Saturday, November 18, 2017

Teaching Dinosaurs to dance digitally - Part 2

Part 1 of this article was about why PDF India is not #DigitalIndia and some thoughts on access to public data and data submission. 

Now that the rant is over, let me document some of the woes that I came face to face in accessing public data.

A couple of years back, I was consulted by a friend once on having to extract select data fields from hundreds of PDFs from SEBI website, for research work. It involved the extraction of fields such as Offer Price, Negotiated price etc (well, whatever their finance lingo), from Letter of Offer documents submitted by merger/takeover companies to SEBI, over 15 years. Putting together a strategy using open-source/free tools and an eye to automate most of the tedious tasks to the maximum and maintain accuracy, a sequence of steps was devised for automated extraction. In some stages, semi-automated. Some steps required human eye reviews from time to time, about whether the automation ghost, that eerily moved the mouse pointer at midnight, is working properly or is being interrupted by the invalid data ghost.

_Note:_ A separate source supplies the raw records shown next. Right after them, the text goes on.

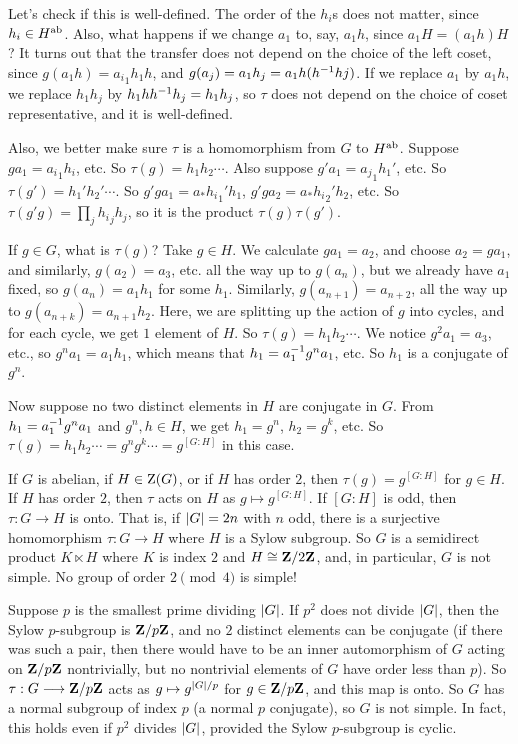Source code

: \documentclass[11pt, twoside]{amsart}
\begin{document}
Let's check if this is well-defined. The order of the $h_i$s does not matter, since $h_i\in H\textsuperscript{ab}$. Also, what happens if we change $a_1$ to, say, $a_1h$, since $a_1H = (a_1h)H$? It turns out that the transfer does not depend on the choice of the left coset, since $g(a_1h) = {a_i}_1 h_1h$, and $g(a_j) = a_1 h_j = a_1h(h^{-1} hj)$. If we replace $a_1$ by $a_1h$, we replace $h_1h_j$ by $h_1hh^{-1} h_j = h_1h_j$, so $\tau$ does not depend on the choice of coset representative, and it is well-defined.

Also, we better make sure $\tau$ is a homomorphism from $G$ to $H\textsuperscript{ab}$. Suppose $ga_1 = {a_i}_1h_i$, etc. So $\tau(g) = h_1h_2\cdots$. Also suppose $g'a_1 = {a_j}_1h_1'$, etc. So $\tau(g') = h_1'h_2'\cdots$. So $g'ga_1 = a_* {h_i}_1' h_1$, $g'ga_2 = a_* {h_i}_2' h_2$, etc. So $\tau(g'g)= \prod_j {h_i}_j h_j$, so it is the product $\tau(g)\tau(g')$.

If $g\in G$, what is $\tau(g)$? Take $g\in H$. We calculate $ga_1=a_2$, and choose $a_2 =ga_1$, and similarly, $g(a_2) = a_3$, etc. all the way up to $g(a_n)$, but we already have $a_1$ fixed, so $g(a_n)=a_1h_1$ for some $h_1$. Similarly, $g(a_{n+1}) = a_{n+2}$, all the way up to $g(a_{n+k}) = a_{n+1} h_2$. Here, we are splitting up the action of $g$ into cycles, and for each cycle, we get $1$ element of $H$. So $\tau(g) = h_1h_2\cdots$. We notice $g^2a_1 = a_3$, etc., so $g^na_1 =  a_1h_1$, which means that $h_1 = a_1^{-1} g^na_1$, etc. So $h_1$ is a conjugate of $g^n$. 

Now suppose no two distinct elements in $H$ are conjugate in $G$. From $h_1 = a_1^{-1} g^na_1$ and $g^n,h\in H$, we get $h_1 = g^n$, $h_2 = g^k$, etc. So $\tau(g) = h_1h_2\cdots = g^ng^k\cdots = g^{[G:H]}$ in this case.

If $G$ is abelian, if $H\in \operatorname{Z}(G)$, or if $H$ has order $2$, then $\tau(g) = g^{[G:H]}$ for $g\in H$. If $H$ has order $2$, then $\tau$ acts on $H$ as  $g\mapsto g^{[G:H]}$. If $[G:H]$ is odd, then $\tau : G\longrightarrow H$ is onto. That is, if $\left \lvert G \right \rvert= 2n$ with $n$ odd, there is a surjective homomorphism $\tau : G\longrightarrow H$ where $H$ is a Sylow subgroup. So $G$ is a semidirect product $K\ltimes H$ where $K$ is index $2$ and $H\cong \mathbf{Z}/2\mathbf{Z} $, and, in particular, $G$ is not simple. No group of order $2\pmod 4$ is simple! 

Suppose $p$ is the smallest prime dividing $\left \lvert G \right \rvert$. If $p^2$ does not divide $\left \lvert G \right \rvert$, then the Sylow $p$-subgroup is $\mathbf{Z}/p\mathbf{Z}$, and no $2$ distinct elements can be conjugate (if there was such a pair, then there would have to be an inner automorphism of $G$ acting on $\mathbf{Z}/p\mathbf{Z}$ nontrivially, but no nontrivial elements of $G$ have order less than $p$). So $\tau : G\longrightarrow \mathbf{Z}/p\mathbf{Z}$ acts as $g\mapsto g^{\left \lvert G \right \rvert /p}$ for $g\in \mathbf{Z}/p\mathbf{Z}$, and this map is onto. So $G$ has a normal subgroup of index $p$ (a normal $p$ conjugate), so $G$ is not simple. In fact, this holds even if $p^2$ divides $\left \lvert G \right \rvert$, provided the Sylow $p$-subgroup is cyclic.
\end{document}
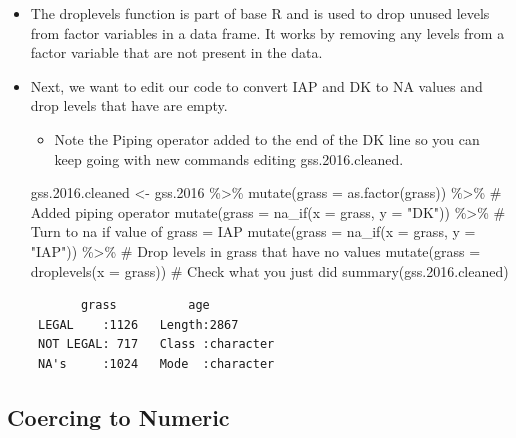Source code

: \documentclass[
  letterpaper,
  DIV=11,
  numbers=noendperiod]{scrreprt}
\newenvironment{Shaded}{\begin{snugshade}}{\end{snugshade}}
\newcommand{\AttributeTok}[1]{\textcolor[rgb]{0.40,0.45,0.13}{#1}}
\newcommand{\CommentTok}[1]{\textcolor[rgb]{0.37,0.37,0.37}{#1}}
\newcommand{\FloatTok}[1]{\textcolor[rgb]{0.68,0.00,0.00}{#1}}
\newcommand{\FunctionTok}[1]{\textcolor[rgb]{0.28,0.35,0.67}{#1}}
\newcommand{\NormalTok}[1]{\textcolor[rgb]{0.00,0.23,0.31}{#1}}
\newcommand{\OtherTok}[1]{\textcolor[rgb]{0.00,0.23,0.31}{#1}}
\newcommand{\SpecialCharTok}[1]{\textcolor[rgb]{0.37,0.37,0.37}{#1}}
\newcommand{\StringTok}[1]{\textcolor[rgb]{0.13,0.47,0.30}{#1}}
\providecommand{\tightlist}{%
  \setlength{\itemsep}{0pt}\setlength{\parskip}{0pt}}\usepackage{longtable,booktabs,array}
\begin{document}
\begin{itemize}
\item
  The droplevels function is part of base R and is used to drop unused
  levels from factor variables in a data frame. It works by removing any
  levels from a factor variable that are not present in the data.
\item
  Next, we want to edit our code to convert IAP and DK to NA values and
  drop levels that have are empty.

  \begin{itemize}
  \tightlist
  \item
    Note the Piping operator added to the end of the DK line so you can
    keep going with new commands editing gss.2016.cleaned.
  \end{itemize}

\begin{Shaded}
\begin{Highlighting}[]
\NormalTok{gss.}\FloatTok{2016.}\NormalTok{cleaned }\OtherTok{\textless{}{-}}\NormalTok{ gss}\FloatTok{.2016} \SpecialCharTok{\%\textgreater{}\%}
    \FunctionTok{mutate}\NormalTok{(}\AttributeTok{grass =} \FunctionTok{as.factor}\NormalTok{(grass)) }\SpecialCharTok{\%\textgreater{}\%}
    \CommentTok{\# Added piping operator}
\FunctionTok{mutate}\NormalTok{(}\AttributeTok{grass =} \FunctionTok{na\_if}\NormalTok{(}\AttributeTok{x =}\NormalTok{ grass, }\AttributeTok{y =} \StringTok{"DK"}\NormalTok{)) }\SpecialCharTok{\%\textgreater{}\%}
    \CommentTok{\# Turn to na if value of grass = IAP}
\FunctionTok{mutate}\NormalTok{(}\AttributeTok{grass =} \FunctionTok{na\_if}\NormalTok{(}\AttributeTok{x =}\NormalTok{ grass, }\AttributeTok{y =} \StringTok{"IAP"}\NormalTok{)) }\SpecialCharTok{\%\textgreater{}\%}
    \CommentTok{\# Drop levels in grass that have no values}
\FunctionTok{mutate}\NormalTok{(}\AttributeTok{grass =} \FunctionTok{droplevels}\NormalTok{(}\AttributeTok{x =}\NormalTok{ grass))}
\CommentTok{\# Check what you just did}
\FunctionTok{summary}\NormalTok{(gss.}\FloatTok{2016.}\NormalTok{cleaned)}
\end{Highlighting}
\end{Shaded}

\begin{verbatim}
       grass          age           
 LEGAL    :1126   Length:2867       
 NOT LEGAL: 717   Class :character  
 NA's     :1024   Mode  :character  
\end{verbatim}
\end{itemize}

\subsection{Coercing to Numeric}\label{coercing-to-numeric}
\end{document}

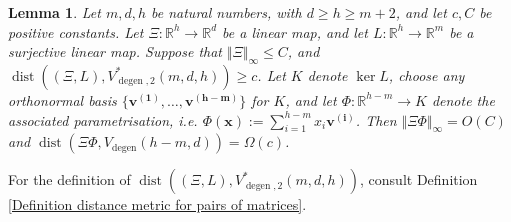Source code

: \documentclass[12pt,a4paper,twoside,reqno]{amsart}
\newtheorem{Lemma}[Theorem]{Lemma}
\newcommand{\degen}{\operatorname{degen}}
\numberwithin{equation}{section}
\begin{document}
\begin{Lemma}
\label{Quantitative orthonormal basis parametrisation}
Let $m,d,h$ be natural numbers, with $d\geqslant h\geqslant m+2$, and let $c,C$ be positive constants. Let $\Xi:\mathbb{R}^h \longrightarrow \mathbb{R}^d$ be a linear map, and let $L:\mathbb{R}^h \longrightarrow \mathbb{R}^m$ be a surjective linear map. Suppose that $\Vert \Xi\Vert_\infty \leqslant C$, and $\operatorname{dist}((\Xi,L),V^*_{\degen,2}(m,d,h))\geqslant c$. Let $K$ denote $\ker L$, choose any orthonormal basis $\{\mathbf{v^{(1)}},\dots, \mathbf{v^{(h-m)}}\}$ for $K$, and let $\Phi:\mathbb{R}^{h-m}\longrightarrow K$ denote the associated parametrisation, i.e. $\Phi(\mathbf{x}) := \sum_{i=1}^{h-m}x_i\mathbf{v^{(i)}}$. Then $\Vert \Xi  \Phi\Vert_{\infty} = O(C)$ and $\operatorname{dist}(\Xi\Phi, V_{\degen}(h-m,d)) = \Omega(c)$.  
\end{Lemma}
\noindent For the definition of $\operatorname{dist}((\Xi,L),V^*_{\degen,2}(m,d,h))$, consult Definition \ref{Definition distance metric for pairs of matrices}.
\end{document}
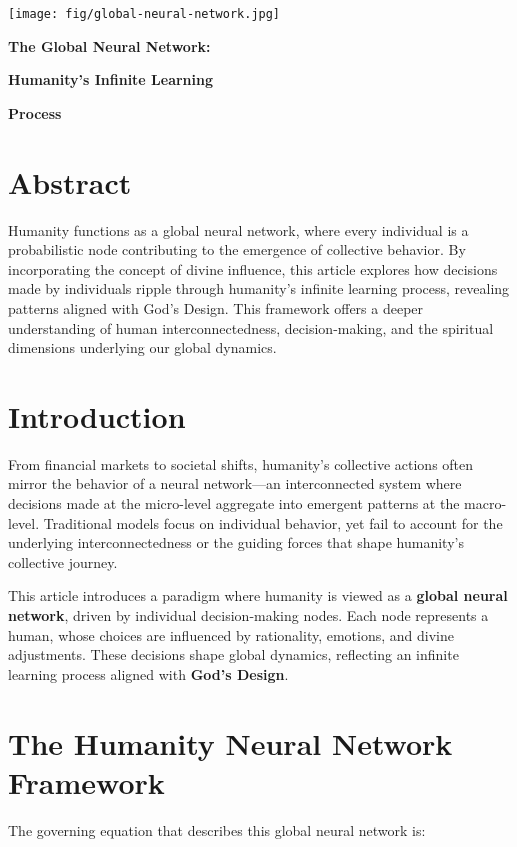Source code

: \documentclass[a4]{article}
\newcommand{\bn}{\bigskip\noindent}
\newcommand{\mn}{\medskip\noindent}
\begin{document}
\begin{center}
\texttt{[image: fig/global-neural-network.jpg]}
\end{center}

\mn
{\huge\bf The Global Neural Network:}

\bn
{\huge\bf Humanity's Infinite Learning}

\bn
{\huge\bf Process}

\bn
\section*{Abstract}

Humanity functions as a global neural network, where every individual is a probabilistic node contributing to the emergence of collective behavior. By incorporating the concept of divine influence, this article explores how decisions made by individuals ripple through humanity's infinite learning process, revealing patterns aligned with God's Design. This framework offers a deeper understanding of human interconnectedness, decision-making, and the spiritual dimensions underlying our global dynamics.



\section{Introduction}  
From financial markets to societal shifts, humanity's collective actions often mirror the behavior of a neural network---an interconnected system where decisions made at the micro-level aggregate into emergent patterns at the macro-level. Traditional models focus on individual behavior, yet fail to account for the underlying interconnectedness or the guiding forces that shape humanity's collective journey.  

\bn
This article introduces a paradigm where humanity is viewed as a {\bf global neural network}, driven by individual decision-making nodes. Each node represents a human, whose choices are influenced by rationality, emotions, and divine adjustments. These decisions shape global dynamics, reflecting an infinite learning process aligned with {\bf God's Design}.


\section{The Humanity Neural Network Framework}

The governing equation that describes this global neural network is:  
\end{document}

Here are some of the concerns I came across. 

The SEBI page of Letter of Offer for Takeovers, was treated as the starting point for collection of data fields related to Final Letters of Offer. 

Original data collection by SEBI is not structured :

The fact that information was collected as PDF and not as structured data gives less scope for meaningful analysis of data. Ideally, the data should have been collected from the companies in more organized formats such as XML, Excel or CSV or by seeking information in a web form, as is the standard practice. This would have allowed the collection of raw data by SEBI in a database-friendly format. Since this was not to be, it led to a situation where the structured data have to be sought by sifting through PDF documents. For ages, we have been looking at standards like IFRS and XBRL from a distance, but nothing moved because SMEs complained of compliance cost.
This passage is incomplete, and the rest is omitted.